The Witch: Subversion—Always Beware of Movie Orphans

There is no gifted & talented program sufficient for Koo Ja-yoon’s remarkable abilities. She can sing, dance, and get top grades without studying. She is also an adopted orphan, so you know what that means. Unfortunately, Young’s creators are out to bring her back into their shadowy fold in screenwriter-director Park Hoon-jung’s The Witch: Subversion (originally, there was a “Part 1” in there), which releases today on DVD.

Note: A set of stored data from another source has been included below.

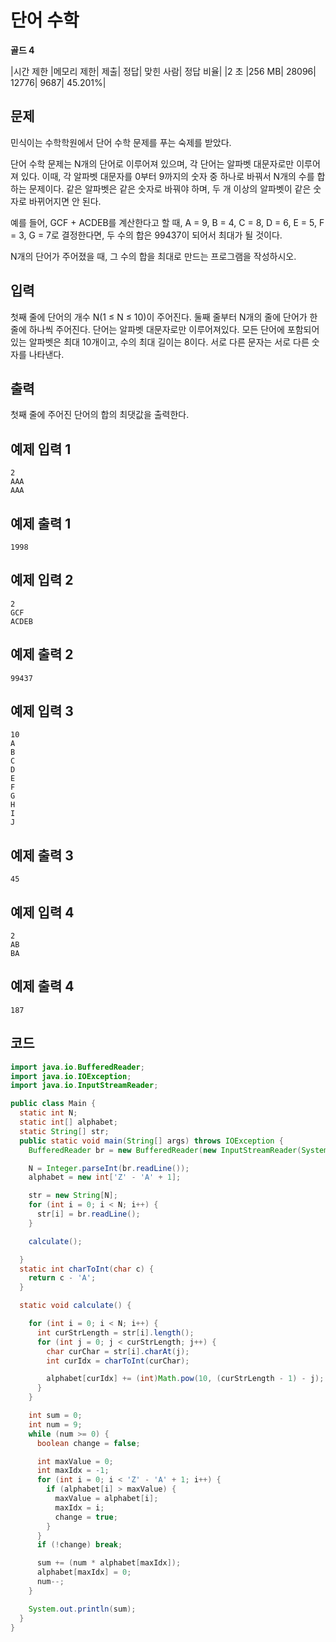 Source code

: # 단어 수학 

**골드 4**

|시간 제한	|메모리 제한|	제출|	정답|	맞힌 사람|	정답 비율|
|2 초	|256 MB|	28096|	12776|	9687|	45.201%|

## 문제 

민식이는 수학학원에서 단어 수학 문제를 푸는 숙제를 받았다.

단어 수학 문제는 N개의 단어로 이루어져 있으며, 각 단어는 알파벳 대문자로만 이루어져 있다. 이때, 각 알파벳 대문자를 0부터 9까지의 숫자 중 하나로 바꿔서 N개의 수를 합하는 문제이다. 같은 알파벳은 같은 숫자로 바꿔야 하며, 두 개 이상의 알파벳이 같은 숫자로 바뀌어지면 안 된다.

예를 들어, GCF + ACDEB를 계산한다고 할 때, A = 9, B = 4, C = 8, D = 6, E = 5, F = 3, G = 7로 결정한다면, 두 수의 합은 99437이 되어서 최대가 될 것이다.

N개의 단어가 주어졌을 때, 그 수의 합을 최대로 만드는 프로그램을 작성하시오.

## 입력 

첫째 줄에 단어의 개수 N(1 ≤ N ≤ 10)이 주어진다. 둘째 줄부터 N개의 줄에 단어가 한 줄에 하나씩 주어진다. 단어는 알파벳 대문자로만 이루어져있다. 모든 단어에 포함되어 있는 알파벳은 최대 10개이고, 수의 최대 길이는 8이다. 서로 다른 문자는 서로 다른 숫자를 나타낸다.

## 출력 

첫째 줄에 주어진 단어의 합의 최댓값을 출력한다.

## 예제 입력 1

```
2
AAA
AAA
```

## 예제 출력 1

```
1998
```

## 예제 입력 2

```
2
GCF
ACDEB
```

## 예제 출력 2

```
99437
```

## 예제 입력 3

```
10
A
B
C
D
E
F
G
H
I
J
```

## 예제 출력 3

```
45
```

## 예제 입력 4

```
2
AB
BA
```

## 예제 출력 4

```
187
```

## 코드 

```java
import java.io.BufferedReader;
import java.io.IOException;
import java.io.InputStreamReader;

public class Main {
  static int N;
  static int[] alphabet;
  static String[] str;
  public static void main(String[] args) throws IOException {
    BufferedReader br = new BufferedReader(new InputStreamReader(System.in));

    N = Integer.parseInt(br.readLine());
    alphabet = new int['Z' - 'A' + 1];

    str = new String[N];
    for (int i = 0; i < N; i++) {
      str[i] = br.readLine();
    }

    calculate();

  }
  static int charToInt(char c) {
    return c - 'A';
  }

  static void calculate() {

    for (int i = 0; i < N; i++) {
      int curStrLength = str[i].length();
      for (int j = 0; j < curStrLength; j++) {
        char curChar = str[i].charAt(j);
        int curIdx = charToInt(curChar);

        alphabet[curIdx] += (int)Math.pow(10, (curStrLength - 1) - j);
      }
    }

    int sum = 0;
    int num = 9;
    while (num >= 0) {
      boolean change = false;

      int maxValue = 0;
      int maxIdx = -1;
      for (int i = 0; i < 'Z' - 'A' + 1; i++) {
        if (alphabet[i] > maxValue) {
          maxValue = alphabet[i];
          maxIdx = i;
          change = true;
        }
      }
      if (!change) break;

      sum += (num * alphabet[maxIdx]);
      alphabet[maxIdx] = 0;
      num--;
    }

    System.out.println(sum);
  }
}
```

Koo came along at a fortuitous time for an older couple still mourning their son and grandson. Technically, she escaped from the Skinner-Box-ish lab, where she was conditioned and enhanced. It was some sort of government-corporate co-venture that was forced to liquidate when the bosses got wind of how dangerous she is. If there was any question on that score, her relentlessly violent escape should put all doubts to rest.

For years, Ja-yoon grows up happily with the Koos, with all her traumatic memories apparently buried by her subconscious. Unfortunately, her mini-seizures are gaining in intensity, but the real trouble comes when she successfully auditions for an Idol-style talent contest, where naturally she becomes an overnight favorite. She also attracts the attention of the re-constituted cabal.

Honestly, at this point, the murky conspiracy stuff is dull and derivative. We’ve seen it all before, and it is usually easier to distinguish the faceless co-conspirators and their competing factions. Likewise, there is a long stretch between Koo’s initial escape and the inevitable fateful confrontation that drags interminably. Still, Park springs a few third act revelations on viewers that are clever and really pretty shocking.

Newcomer Kim Da-mi is also quite impressive as Koo. She can go from a shy, self-conscious teenager to the younger analog of Kim Ok-bin in The Villainess, in about ten seconds flat. Choi Woo-sik (from Parasite) and Da-Eun also display some nifty action chops as the “witches” pursuing her. Plus, Jo Min-soo chews all the scenery in her vicinity with haughty, elitist relish as the evil lead scientist.

Park really should have tightened up the mid-section and trimmed at least twenty minutes out of the unnecessarily long 125-minute running time. Nevertheless, when the violent action kicks in, it is quite a spectacle to behold. Recommended for the last half hour, which is really all you need to watch (genre fans can easily fill in the blanks), The Witch: Subversion releases today (3/10) on DVD, from Well Go USA.